The AIR-ONE Emergency Response Coalition steps up training in the wake of two medical helicopter crashes. 13 News flew along as crews were put to the test.
AIR-ONE which used to be known as the Law Enforcement Aviation Coalition can be called to action for anything from searching for a suspect to surveying flood damage. That's why pilots train for any kind of weather even types that can have them flying blind..
This is what AIR-ONE helicopter pilots should see as they fly, a clear windows. But this week's training looked more like this, one covered with contact paper. The reason many at AIR-ONE suspect caused of the REACT helicopter crash and the medical helicopter crash in Iowa was inadvertent instrument meteorological conditions. Basically it means the pilot went from seeing out the window to seeing nothing possibly from a sudden freeze or fog.
"Its like driving down the highway at 60 miles an hour and have the windows frosted over instantly," says David Kennedy. AIR-ONE senior pilot in command
Kennedy says in that situation you immediately have to rely only on your instruments. There are simulators to practice this in. But Kennedy had a better idea. Cover one side of the helicopter in contact paper, so pilots can't see out the window and send them up with a safety co-pilot.
"We have a theoretical idea on what to do if we fly inadvertently into the clouds and you can't see, but to be actually to be able to put yourself in that position and see how you are going to react and get over that initial panic factor.
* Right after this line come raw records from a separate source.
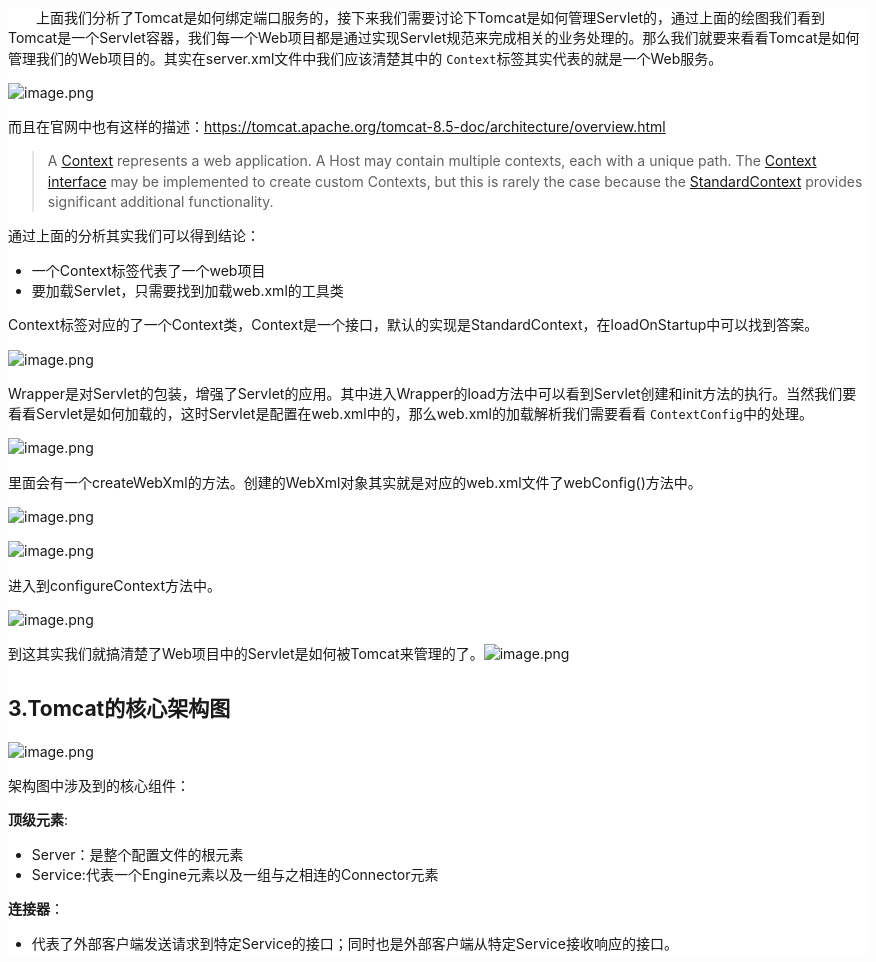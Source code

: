 &emsp;&emsp;上面我们分析了Tomcat是如何绑定端口服务的，接下来我们需要讨论下Tomcat是如何管理Servlet的，通过上面的绘图我们看到Tomcat是一个Servlet容器，我们每一个Web项目都是通过实现Servlet规范来完成相关的业务处理的。那么我们就要来看看Tomcat是如何管理我们的Web项目的。其实在server.xml文件中我们应该清楚其中的 `Context`标签其实代表的就是一个Web服务。

![image.png](https://fynotefile.oss-cn-zhangjiakou.aliyuncs.com/fynote/fyfile/1462/1654847855086/34abe573c67b4fc9a95b6e2a2fa127a7.png)

而且在官网中也有这样的描述：https://tomcat.apache.org/tomcat-8.5-doc/architecture/overview.html

> A [Context](https://tomcat.apache.org/tomcat-8.5-doc/config/context.html) represents a web application. A Host may contain multiple contexts, each with a unique path. The [Context interface](https://tomcat.apache.org/tomcat-8.5-doc/api/org/apache/catalina/Context.html) may be implemented to create custom Contexts, but this is rarely the case because the [StandardContext](https://tomcat.apache.org/tomcat-8.5-doc/api/org/apache/catalina/core/StandardContext.html) provides significant additional functionality.

通过上面的分析其实我们可以得到结论：

* 一个Context标签代表了一个web项目
* 要加载Servlet，只需要找到加载web.xml的工具类

Context标签对应的了一个Context类，Context是一个接口，默认的实现是StandardContext，在loadOnStartup中可以找到答案。

![image.png](https://fynotefile.oss-cn-zhangjiakou.aliyuncs.com/fynote/fyfile/1462/1654847855086/601a91c612c1480cb54608e118f27e91.png)

Wrapper是对Servlet的包装，增强了Servlet的应用。其中进入Wrapper的load方法中可以看到Servlet创建和init方法的执行。当然我们要看看Servlet是如何加载的，这时Servlet是配置在web.xml中的，那么web.xml的加载解析我们需要看看 `ContextConfig`中的处理。

![image.png](https://fynotefile.oss-cn-zhangjiakou.aliyuncs.com/fynote/fyfile/1462/1654847855086/1908d690d61a4529bbf086ec86540990.png)

里面会有一个createWebXml的方法。创建的WebXml对象其实就是对应的web.xml文件了webConfig()方法中。

![image.png](https://fynotefile.oss-cn-zhangjiakou.aliyuncs.com/fynote/fyfile/1462/1654847855086/4a68bbc0944a4920b714932953873e72.png)

![image.png](https://fynotefile.oss-cn-zhangjiakou.aliyuncs.com/fynote/fyfile/1462/1654847855086/0cf5579b5e4a4fe8aa54af8afddd1efe.png)

进入到configureContext方法中。

![image.png](https://fynotefile.oss-cn-zhangjiakou.aliyuncs.com/fynote/fyfile/1462/1654847855086/a311e08a4a6846dba615c90e87ead03d.png)

到这其实我们就搞清楚了Web项目中的Servlet是如何被Tomcat来管理的了。![image.png](https://fynotefile.oss-cn-zhangjiakou.aliyuncs.com/fynote/fyfile/1462/1654847855086/6aa29fe41e2047a0a88aa3aadd89c962.png)

## 3.Tomcat的核心架构图

![image.png](https://fynotefile.oss-cn-zhangjiakou.aliyuncs.com/fynote/fyfile/1462/1654847855086/51b859dc88ba46f994aa78979b7fd4fe.png)

架构图中涉及到的核心组件：

**顶级元素**:

* Server：是整个配置文件的根元素
* Service:代表一个Engine元素以及一组与之相连的Connector元素

**连接器**：

* 代表了外部客户端发送请求到特定Service的接口；同时也是外部客户端从特定Service接收响应的接口。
The first time I did it I was very uncomfortable, I'm not going to lie. My brain was telling me I was going one way when I was going another way," says Sgt. Steve Roussell, LAPD Air Support Pilot.
Sgt. Roussell is a pilot with the Los Angeles Police Department. He came to Rockford for different training but wanted to join in this instrument instruction. He says he's bringing it back to his LA crew.
"That kind of experience is what's going to get you through a life-threatening, and it really is a life-threatening situation if you get into that environment," says Sgt. Roussell.
There were a total of nine pilots involved in this training that included one from McHenry's Flight for Life, Illinois Department of Transportation and REACT.